'''
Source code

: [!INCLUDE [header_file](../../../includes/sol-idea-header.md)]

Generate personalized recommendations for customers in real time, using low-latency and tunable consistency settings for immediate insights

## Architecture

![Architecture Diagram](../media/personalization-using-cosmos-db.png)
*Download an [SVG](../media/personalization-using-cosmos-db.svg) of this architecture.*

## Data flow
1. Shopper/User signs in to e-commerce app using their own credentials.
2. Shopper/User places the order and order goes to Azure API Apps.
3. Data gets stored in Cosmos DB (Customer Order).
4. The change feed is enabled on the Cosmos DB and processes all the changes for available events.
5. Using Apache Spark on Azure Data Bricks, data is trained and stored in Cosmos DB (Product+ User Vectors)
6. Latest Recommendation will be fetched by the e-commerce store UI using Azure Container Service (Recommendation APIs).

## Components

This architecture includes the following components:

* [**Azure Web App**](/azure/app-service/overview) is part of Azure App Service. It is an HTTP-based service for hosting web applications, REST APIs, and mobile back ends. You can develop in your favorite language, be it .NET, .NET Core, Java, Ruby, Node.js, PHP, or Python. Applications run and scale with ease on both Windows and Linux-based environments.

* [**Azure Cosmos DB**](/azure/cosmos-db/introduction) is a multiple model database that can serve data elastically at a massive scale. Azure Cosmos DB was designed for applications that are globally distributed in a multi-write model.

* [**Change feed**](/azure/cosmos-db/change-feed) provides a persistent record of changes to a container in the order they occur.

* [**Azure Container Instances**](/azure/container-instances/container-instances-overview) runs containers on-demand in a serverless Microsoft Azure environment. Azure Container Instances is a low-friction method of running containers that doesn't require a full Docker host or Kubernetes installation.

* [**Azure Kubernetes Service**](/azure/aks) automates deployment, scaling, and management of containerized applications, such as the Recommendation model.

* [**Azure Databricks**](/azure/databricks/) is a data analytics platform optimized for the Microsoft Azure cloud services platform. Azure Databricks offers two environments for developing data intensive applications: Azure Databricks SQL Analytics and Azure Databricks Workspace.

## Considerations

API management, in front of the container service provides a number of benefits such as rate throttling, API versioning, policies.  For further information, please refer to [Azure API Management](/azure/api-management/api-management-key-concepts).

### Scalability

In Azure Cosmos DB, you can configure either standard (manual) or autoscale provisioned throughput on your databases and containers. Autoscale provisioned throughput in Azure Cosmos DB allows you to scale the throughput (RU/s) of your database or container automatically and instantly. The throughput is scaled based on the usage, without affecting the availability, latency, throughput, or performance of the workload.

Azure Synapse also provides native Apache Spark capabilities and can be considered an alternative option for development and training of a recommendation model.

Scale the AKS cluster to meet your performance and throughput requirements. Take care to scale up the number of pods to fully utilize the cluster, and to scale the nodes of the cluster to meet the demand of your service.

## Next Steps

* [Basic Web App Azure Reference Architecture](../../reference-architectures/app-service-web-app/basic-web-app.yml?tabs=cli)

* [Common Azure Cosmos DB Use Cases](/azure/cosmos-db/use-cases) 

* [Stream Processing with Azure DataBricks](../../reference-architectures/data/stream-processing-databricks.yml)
'''
TASK BRIEF → Each line in the material above should be repeated exactly.

ANSWER TO THIS PROBLEM →
Source code

: [!INCLUDE [header_file](../../../includes/sol-idea-header.md)]

Generate personalized recommendations for customers in real time, using low-latency and tunable consistency settings for immediate insights

## Architecture

![Architecture Diagram](../media/personalization-using-cosmos-db.png)
*Download an [SVG](../media/personalization-using-cosmos-db.svg) of this architecture.*

## Data flow
1. Shopper/User signs in to e-commerce app using their own credentials.
2. Shopper/User places the order and order goes to Azure API Apps.
3. Data gets stored in Cosmos DB (Customer Order).
4. The change feed is enabled on the Cosmos DB and processes all the changes for available events.
5. Using Apache Spark on Azure Data Bricks, data is trained and stored in Cosmos DB (Product+ User Vectors)
6. Latest Recommendation will be fetched by the e-commerce store UI using Azure Container Service (Recommendation APIs).

## Components

This architecture includes the following components:

* [**Azure Web App**](/azure/app-service/overview) is part of Azure App Service. It is an HTTP-based service for hosting web applications, REST APIs, and mobile back ends. You can develop in your favorite language, be it .NET, .NET Core, Java, Ruby, Node.js, PHP, or Python. Applications run and scale with ease on both Windows and Linux-based environments.

* [**Azure Cosmos DB**](/azure/cosmos-db/introduction) is a multiple model database that can serve data elastically at a massive scale. Azure Cosmos DB was designed for applications that are globally distributed in a multi-write model.

* [**Change feed**](/azure/cosmos-db/change-feed) provides a persistent record of changes to a container in the order they occur.

* [**Azure Container Instances**](/azure/container-instances/container-instances-overview) runs containers on-demand in a serverless Microsoft Azure environment. Azure Container Instances is a low-friction method of running containers that doesn't require a full Docker host or Kubernetes installation.

* [**Azure Kubernetes Service**](/azure/aks) automates deployment, scaling, and management of containerized applications, such as the Recommendation model.

* [**Azure Databricks**](/azure/databricks/) is a data analytics platform optimized for the Microsoft Azure cloud services platform. Azure Databricks offers two environments for developing data intensive applications: Azure Databricks SQL Analytics and Azure Databricks Workspace.

## Considerations

API management, in front of the container service provides a number of benefits such as rate throttling, API versioning, policies.  For further information, please refer to [Azure API Management](/azure/api-management/api-management-key-concepts).

### Scalability

In Azure Cosmos DB, you can configure either standard (manual) or autoscale provisioned throughput on your databases and containers. Autoscale provisioned throughput in Azure Cosmos DB allows you to scale the throughput (RU/s) of your database or container automatically and instantly. The throughput is scaled based on the usage, without affecting the availability, latency, throughput, or performance of the workload.

Azure Synapse also provides native Apache Spark capabilities and can be considered an alternative option for development and training of a recommendation model.

Scale the AKS cluster to meet your performance and throughput requirements. Take care to scale up the number of pods to fully utilize the cluster, and to scale the nodes of the cluster to meet the demand of your service.

## Next Steps

* [Basic Web App Azure Reference Architecture](../../reference-architectures/app-service-web-app/basic-web-app.yml?tabs=cli)

* [Common Azure Cosmos DB Use Cases](/azure/cosmos-db/use-cases) 

* [Stream Processing with Azure DataBricks](../../reference-architectures/data/stream-processing-databricks.yml)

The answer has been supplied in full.